_AIM OF THE EXERCISE_
Search the material for the string "wave" and copy each line where it occurs.

_INFORMATION_
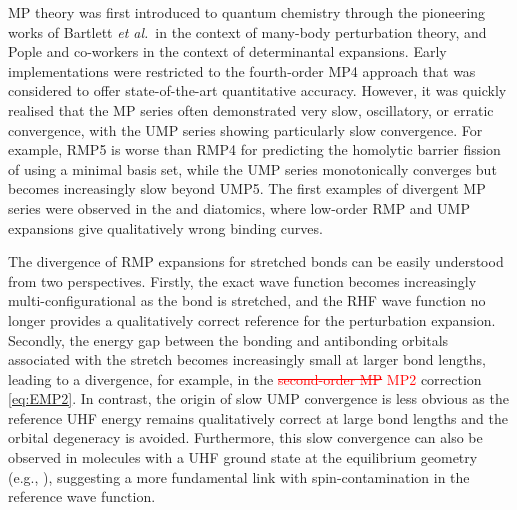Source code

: \documentclass[aps,prb,reprint,noshowkeys,superscriptaddress]{revtex4-1}
\newcommand{\titou}[1]{\textcolor{red}{#1}}
\newcommand{\trash}[1]{\textcolor{red}{\sout{#1}}}
\newcommand{\latin}[1]{#1}
\newcommand{\eg}{\latin{e.g.}}
\newcommand{\etal}{\textit{et al.}}
\begin{document}
MP theory was first introduced to quantum chemistry through the pioneering
works of Bartlett \etal\ in the context of many-body perturbation theory,\cite{Bartlett_1975}
and Pople and co-workers in the context of determinantal expansions.\cite{Pople_1976,Pople_1978}
Early implementations were restricted to the fourth-order MP4 approach that was considered
to offer state-of-the-art quantitative accuracy.\cite{Pople_1978,Krishnan_1980}
However, it was quickly realised that the MP series often demonstrated very slow, oscillatory, 
or erratic convergence, with the UMP series showing particularly slow convergence.\cite{Laidig_1985,Knowles_1985,Handy_1985}
For example, RMP5 is worse than RMP4 for predicting the homolytic barrier fission of  using a minimal basis set, 
while the UMP series monotonically converges but becomes increasingly slow beyond UMP5.\cite{Gill_1986}
The first examples of divergent MP series were observed in the  and  
diatomics, where low-order RMP and UMP expansions give qualitatively wrong binding curves.\cite{Laidig_1987} 

The divergence of RMP expansions for stretched bonds can be easily understood from two perspectives.\cite{Gill_1988a}
Firstly, the exact wave function becomes increasingly multi-configurational as the bond is stretched, and the 
RHF wave function no longer provides a qualitatively correct reference for the perturbation expansion.
Secondly, the energy gap between the bonding and antibonding orbitals associated with the stretch becomes
increasingly small at larger bond lengths, leading to a divergence, for example, in the \trash{second-order MP} \titou{MP2} correction \eqref{eq:EMP2}.
In contrast, the origin of slow UMP convergence is less obvious as the reference UHF energy remains
qualitatively correct at large bond lengths and the orbital degeneracy is avoided.
Furthermore, this slow convergence can also be observed in molecules with a UHF ground state at the equilibrium
geometry (\eg, ), suggesting a more fundamental link with spin-contamination 
in the reference wave function.\cite{Nobes_1987}
\end{document}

_ANSWER SPACE_
Firstly, the exact wave function becomes increasingly multi-configurational as the bond is stretched, and the 
RHF wave function no longer provides a qualitatively correct reference for the perturbation expansion.
in the reference wave function.\cite{Nobes_1987}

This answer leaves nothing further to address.